***** Entries provided *****

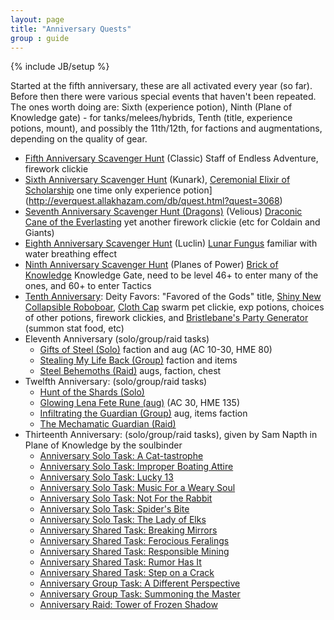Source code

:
 ```yaml
--- 
layout: page 
title: "Anniversary Quests" 
group : guide 
--- 
```

{% include JB/setup %} 

Started at the fifth anniversary, these are all activated every year (so far). Before then there were various special events that
haven't been repeated. The ones worth doing are: Sixth (experience potion), Ninth (Plane of Knowledge gate) - for tanks/melees/hybrids, Tenth (title, experience potions, mount), and possibly the 11th/12th, for factions and augmentations, depending on the quality of gear.

- [Fifth Anniversary Scavenger Hunt](http://everquest.allakhazam.com/db/quest.html?quest=2850) (Classic) Staff of Endless
Adventure, firework clickie 
- [Sixth Anniversary Scavenger Hunt](http://everquest.allakhazam.com/db/quest.html?quest=3068)
(Kunark), [Ceremonial Elixir of Scholarship](http://everquest.allakhazam.com/db/item.html?item=35074) one time only experience
potion](http://everquest.allakhazam.com/db/quest.html?quest=3068) 
- [Seventh Anniversary Scavenger Hunt (Dragons)](http://everquest.allakhazam.com/db/quest.html?quest=4161) (Velious) [Draconic Cane of the Everlasting](http://everquest.allakhazam.com/db/item.html?item=66213) yet another firework clickie (etc for Coldain and Giants) 
- [Eighth Anniversary Scavenger Hunt](http://everquest.allakhazam.com/db/quest.html?quest=4156) (Luclin) [Lunar Fungus](http://everquest.allakhazam.com/db/item.html?item=67302) familiar with water breathing effect 
- [Ninth Anniversary Scavenger Hunt](http://everquest.allakhazam.com/db/quest.html?quest=4541) (Planes of Power) [Brick of Knowledge](href="http://everquest.allakhazam.com/db/item.html?item=74202) Knowledge Gate, need to be level 46+ to enter many of the ones, and 60+ to enter Tactics 
- [Tenth Anniversary](http://everquest.allakhazam.com/db/quest.html?quest=4843): Deity Favors: "Favored of the Gods" title,
[Shiny New Collapsible Roboboar](http://everquest.allakhazam.com/db/item.html?item=83386), [Cloth Cap](http://everquest.allakhazam.com/db/item.html?item=83326) swarm pet clickie, exp potions, choices of other potions, firework
clickies, and [Bristlebane's Party Generator](http://everquest.allakhazam.com/db/item.html?item=83320) (summon stat food, etc) 
- Eleventh Anniversary (solo/group/raid tasks) 
	- [Gifts of Steel (Solo)](http://everquest.allakhazam.com/db/quest.html?quest=5051) faction and aug (AC 10-30, HME 80) 
	- [Stealing My Life Back (Group)](http://everquest.allakhazam.com/db/quest.html?quest=5052) faction and items 
	- [Steel Behemoths (Raid)](http://everquest.allakhazam.com/db/quest.html?quest=5305) augs, faction, chest 
- Twelfth Anniversary: (solo/group/raid tasks) 
	- [Hunt of the Shards (Solo)](http://everquest.allakhazam.com/db/quest.html?quest=5303)
	- [Glowing Lena Fete Rune (aug)](http://everquest.allakhazam.com/db/item.html?item=97004) (AC 30, HME 135) 
	- [Infiltrating the Guardian (Group)](http://everquest.allakhazam.com/db/quest.html?quest=5304) aug, items faction 
	- [The Mechamatic Guardian (Raid)](http://everquest.allakhazam.com/db/quest.html?quest=5305)
- Thirteenth Anniversary: (solo/group/raid tasks), given by Sam Napth in Plane of Knowledge by the soulbinder
	- [Anniversary Solo Task: A Cat-tastrophe](http://everquest.allakhazam.com/db/quest.html?quest=5691)
	- [Anniversary Solo Task: Improper Boating Attire](http://everquest.allakhazam.com/db/quest.html?quest=5693)
	- [Anniversary Solo Task: Lucky 13](http://everquest.allakhazam.com/db/quest.html?quest=5690)
	- [Anniversary Solo Task: Music For a Weary Soul](http://everquest.allakhazam.com/db/quest.html?quest=5695)
	- [Anniversary Solo Task: Not For the Rabbit](http://everquest.allakhazam.com/db/quest.html?quest=5694)
	- [Anniversary Solo Task: Spider's Bite](http://everquest.allakhazam.com/db/quest.html?quest=5692)
	- [Anniversary Solo Task: The Lady of Elks](http://everquest.allakhazam.com/db/quest.html?quest=5697)
	- [Anniversary Shared Task: Breaking Mirrors](http://everquest.allakhazam.com/db/quest.html?quest=5696)
	- [Anniversary Shared Task: Ferocious Feralings](http://everquest.allakhazam.com/db/quest.html?quest=5699)
	- [Anniversary Shared Task: Responsible Mining](http://everquest.allakhazam.com/db/quest.html?quest=5700)
	- [Anniversary Shared Task: Rumor Has It](http://everquest.allakhazam.com/db/quest.html?quest=5698)
	- [Anniversary Shared Task: Step on a Crack](http://everquest.allakhazam.com/db/quest.html?quest=5689)
	- [Anniversary Group Task: A Different Perspective](http://everquest.allakhazam.com/db/quest.html?quest=5701)
	- [Anniversary Group Task: Summoning the Master](http://everquest.allakhazam.com/db/quest.html?quest=5704)
	- [Anniversary Raid: Tower of Frozen Shadow](http://everquest.allakhazam.com/db/quest.html?quest=5702)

*****

Prompt — Return word for word the lines above from the line with "- [The Mechamatic" to the line with "- [Anniversary Shared Task: Breaking", including both and leaving out all others.

Output of the task —
	- [The Mechamatic Guardian (Raid)](http://everquest.allakhazam.com/db/quest.html?quest=5305)
- Thirteenth Anniversary: (solo/group/raid tasks), given by Sam Napth in Plane of Knowledge by the soulbinder
	- [Anniversary Solo Task: A Cat-tastrophe](http://everquest.allakhazam.com/db/quest.html?quest=5691)
	- [Anniversary Solo Task: Improper Boating Attire](http://everquest.allakhazam.com/db/quest.html?quest=5693)
	- [Anniversary Solo Task: Lucky 13](http://everquest.allakhazam.com/db/quest.html?quest=5690)
	- [Anniversary Solo Task: Music For a Weary Soul](http://everquest.allakhazam.com/db/quest.html?quest=5695)
	- [Anniversary Solo Task: Not For the Rabbit](http://everquest.allakhazam.com/db/quest.html?quest=5694)
	- [Anniversary Solo Task: Spider's Bite](http://everquest.allakhazam.com/db/quest.html?quest=5692)
	- [Anniversary Solo Task: The Lady of Elks](http://everquest.allakhazam.com/db/quest.html?quest=5697)
	- [Anniversary Shared Task: Breaking Mirrors](http://everquest.allakhazam.com/db/quest.html?quest=5696)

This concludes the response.